Eppure sia sapienza che erudizione richiedono tempo, fatica, esercizio: e se a volte un cervello prodigioso può bruciare le tappe nell’accumulare apprendimento, più difficilmente l’intuizione del sapiente può fare a meno degli anni che passano e che consentono di ascoltare più persone, dando loro tutto il tempo per esprimersi nella loro diversità e complessità, nei giorni bui e in quelli luminosi, come anche in quelli banalmente grigi. Non a caso, nell’antichità la sapienza era accostata all’anzianità e persone sapienti già da giovani – come il biblico re Salomone oppure il profeta Daniele a Babilonia – erano considerate eccezioni suscitate da un intervento divino.

Albert Einstein arrivò a dire che per essere sapienti non basta la ricerca scientifica, serve una fiducia profonda, occorre saper assumere ogni giorno le proprie responsabilità di fronte agli altri, essere capaci di esercitare la libertà, senza mendicarla o attendere che ci sia elargita.

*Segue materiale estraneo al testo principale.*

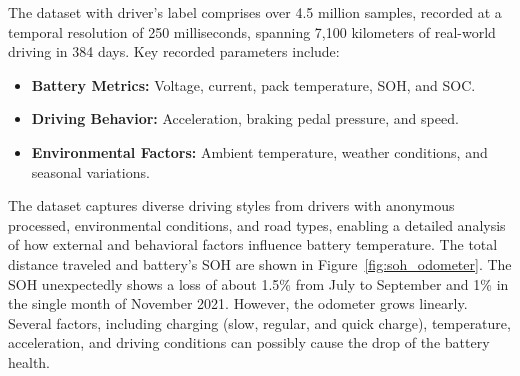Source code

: The dataset with driver's label comprises over 4.5 million samples, recorded at a temporal resolution of 250 milliseconds, spanning 7,100 kilometers of real-world driving in 384 days. 
Key recorded parameters include:

\begin{itemize}
    \item \textbf{Battery Metrics:} Voltage, current, pack temperature, \gls{SOH}, and \gls{SOC}.
    \item \textbf{Driving Behavior:} Acceleration, braking pedal pressure, and speed.
    \item \textbf{Environmental Factors:} Ambient temperature, weather conditions, and seasonal variations.
\end{itemize}

The dataset captures diverse driving styles from drivers with anonymous processed, environmental conditions, and road types, enabling a detailed analysis of how external and behavioral factors influence battery temperature.
The total distance traveled and battery's \gls{SOH} are shown in Figure~\ref{fig:soh_odometer}. 
The \gls{SOH} unexpectedly shows a loss of about 1.5\% from July to September and 1\% in the single month of November 2021. 
However, the odometer grows linearly. 
Several factors, including charging (slow, regular, and quick charge), temperature, acceleration, and driving conditions can possibly cause the drop of the battery health.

In questo cammino, avere accanto un sapiente, poter essere coinvolti nella sua vita, più ancora che poterlo ascoltare, è un’avventura straordinaria, perché solo chi è sapiente sa insegnare ed educare come atto amoroso: allora si impara ad ascoltare il silenzio, a comunicare con tutte le creature animate e inanimate, si conosce la solidarietà profonda che regna nell’universo, si discerne la presenza di quella sapienza personificata cui la bibbia dedica un libro intero per cantarla come “architetto” che plasma l’universo ed è capace di danzare e giocare con l’umanità, invitandola a un banchetto imbandito e rallegrato dal vino della gratuità e della condivisione.